The plane was in a 45 degree nosedive as I wrestled with the yoke to control the plane. I could hear passengers screaming with fear. How am I going to slow down this plane? My arms burned as I reached forward, and pulled the lever to deploy the speed brakes to 100%. My whole body was falling forward; the only thing holding me in was my belt that carved into my stomach. I must have lost all of my air; my heart beat faster, and I was panting to stay conscious. I used all of my strength to reach forward, and grab the control column. I gripped it so tightly my knuckles turned white. I heaved it all the way back, my muscles tightened as I struggled to hold the yoke back. The plane slowly pulled up, exerting a great deal of G-force on the airframe and everyone on board. My legs stiffened so much that I couldn’t feel them. They must have hit the rudder pedals because the plane yawed left and right a little bit. I ignored the passengers’ wails as best as I could. One of the overhead baggage compartments got unlatched, allowing suitcases to fly about the cabin. As the overspeed alarm continued to go off, I was thrown into the bottom corner of my seat. The altimeter on my instrument panel now read 3,000 feet.

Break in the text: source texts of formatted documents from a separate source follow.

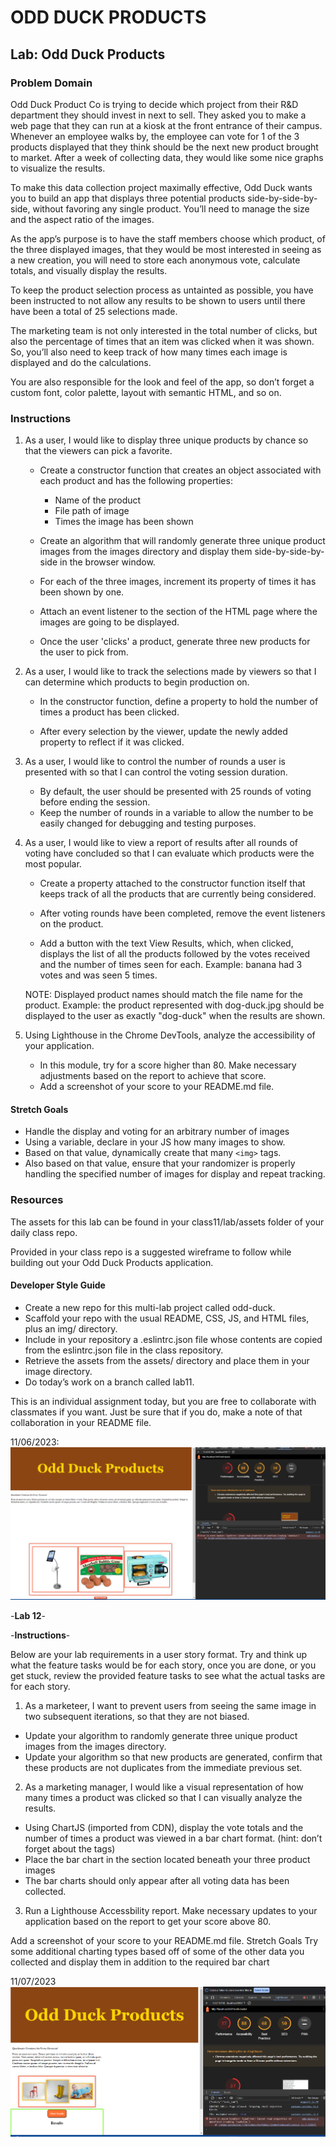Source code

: # ODD DUCK PRODUCTS

## Lab: Odd Duck Products

### Problem Domain

Odd Duck Product Co is trying to decide which project from their R&D department they should invest in next to sell. They asked you to make a web page that they can run at a kiosk at the front entrance of their campus. Whenever an employee walks by, the employee can vote for 1 of the 3 products displayed that they think should be the next new product brought to market. After a week of collecting data, they would like some nice graphs to visualize the results.

To make this data collection project maximally effective, Odd Duck wants you to build an app that displays three potential products side-by-side-by-side, without favoring any single product. You’ll need to manage the size and the aspect ratio of the images.

As the app’s purpose is to have the staff members choose which product, of the three displayed images, that they would be most interested in seeing as a new creation, you will need to store each anonymous vote, calculate totals, and visually display the results.

To keep the product selection process as untainted as possible, you have been instructed to not allow any results to be shown to users until there have been a total of 25 selections made.

The marketing team is not only interested in the total number of clicks, but also the percentage of times that an item was clicked when it was shown. So, you’ll also need to keep track of how many times each image is displayed and do the calculations.

You are also responsible for the look and feel of the app, so don’t forget a custom font, color palette, layout with semantic HTML, and so on.

### Instructions

1. As a user, I would like to display three unique products by chance so that the viewers can pick a favorite.

   - Create a constructor function that creates an object associated with each product and has the following properties:
     - Name of the product
     - File path of image
     - Times the image has been shown

   - Create an algorithm that will randomly generate three unique product images from the images directory and display them side-by-side-by-side in the browser window.

   - For each of the three images, increment its property of times it has been shown by one.

   - Attach an event listener to the section of the HTML page where the images are going to be displayed.

   - Once the user 'clicks' a product, generate three new products for the user to pick from.

2. As a user, I would like to track the selections made by viewers so that I can determine which products to begin production on.

   - In the constructor function, define a property to hold the number of times a product has been clicked.

   - After every selection by the viewer, update the newly added property to reflect if it was clicked.

3. As a user, I would like to control the number of rounds a user is presented with so that I can control the voting session duration.

   - By default, the user should be presented with 25 rounds of voting before ending the session.
   - Keep the number of rounds in a variable to allow the number to be easily changed for debugging and testing purposes.

4. As a user, I would like to view a report of results after all rounds of voting have concluded so that I can evaluate which products were the most popular.

   - Create a property attached to the constructor function itself that keeps track of all the products that are currently being considered.

   - After voting rounds have been completed, remove the event listeners on the product.

   - Add a button with the text View Results, which, when clicked, displays the list of all the products followed by the votes received and the number of times seen for each. Example: banana had 3 votes and was seen 5 times.

   NOTE: Displayed product names should match the file name for the product. Example: the product represented with dog-duck.jpg should be displayed to the user as exactly "dog-duck" when the results are shown.

5. Using Lighthouse in the Chrome DevTools, analyze the accessibility of your application.

   - In this module, try for a score higher than 80. Make necessary adjustments based on the report to achieve that score.
   - Add a screenshot of your score to your README.md file.

#### Stretch Goals

- Handle the display and voting for an arbitrary number of images
- Using a variable, declare in your JS how many images to show.
- Based on that value, dynamically create that many `<img>` tags.
- Also based on that value, ensure that your randomizer is properly handling the specified number of images for display and repeat tracking.

### Resources

The assets for this lab can be found in your class11/lab/assets folder of your daily class repo.

Provided in your class repo is a suggested wireframe to follow while building out your Odd Duck Products application.

#### Developer Style Guide

- Create a new repo for this multi-lab project called odd-duck.
- Scaffold your repo with the usual README, CSS, JS, and HTML files, plus an img/ directory.
- Include in your repository a .eslintrc.json file whose contents are copied from the eslintrc.json file in the class repository.
- Retrieve the assets from the assets/ directory and place them in your image directory.
- Do today’s work on a branch called lab11.

This is an individual assignment today, but you are free to collaborate with classmates if you want. Just be sure that if you do, make a note of that collaboration in your README file.

11/06/2023: ![Alt text](image.png)

 -**Lab 12**-

-**Instructions**-

Below are your lab requirements in a user story format. Try and think up what the feature tasks would be for each story, once you are done, or you get stuck, review the provided feature tasks to see what the actual tasks are for each story.

1. As a marketeer, I want to prevent users from seeing the same image in two subsequent iterations, so that they are not biased.

- Update your algorithm to randomly generate three unique product images from the images directory.
- Update your algorithm so that new products are generated, confirm that these products are not duplicates from the immediate previous set.

2. As a marketing manager, I would like a visual representation of how many times a product was clicked so that I can visually analyze the results.

- Using ChartJS (imported from CDN), display the vote totals and the number of times a product was viewed in a bar chart format. (hint: don’t forget about the <canvas> tags)
- Place the bar chart in the section located beneath your three product images
- The bar charts should only appear after all voting data has been collected.

3. Run a Lighthouse Accessbility report. Make necessary updates to your application based on the report to get your score above 80.

Add a screenshot of your score to your README.md file.
Stretch Goals
Try some additional charting types based off of some of the other data you collected and display them in addition to the required bar chart

11/07/2023
![Alt text](image-1.png)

The plane plummeted at an extremely dangerous rate of descent at 25,000 feet per minute. While the rate of descent had slowed to 10,000 feet per minute, we were still alarmingly close to the ground. The altimeter was violently spinning counter-clockwise. When we hit the 2,000 foot mark, what felt like every terrain alarm blared. Pull Up Terrain, pull up terrain, pull u-terrai-pull u-terrain… All of the alarms blurred together into one undecipherable word.
At 1,000, feet I looked at First Officer Charlie Walters. His resigned eyes looked back at me as he picked up the phone, and said solemnly, “This is your First Officer. Brace for impact.” I gazed up from the instrument panel and felt a strange sense of peace. My muscles relaxed as I saw an open, lush, green field, dotted with grazing sheep. The yoke fell back into a neutral position. We’re not going to hit the ground. There were a few men running in and out of a deep red barn in the distance. One of them looked to the sky, and they stopped in their tracks and looked straight at me. We can’t hit the ground! The men dropped everything in their hands and ran to the sides of the farm.
Oh, God, no. There was a loud bang. Then everything went black.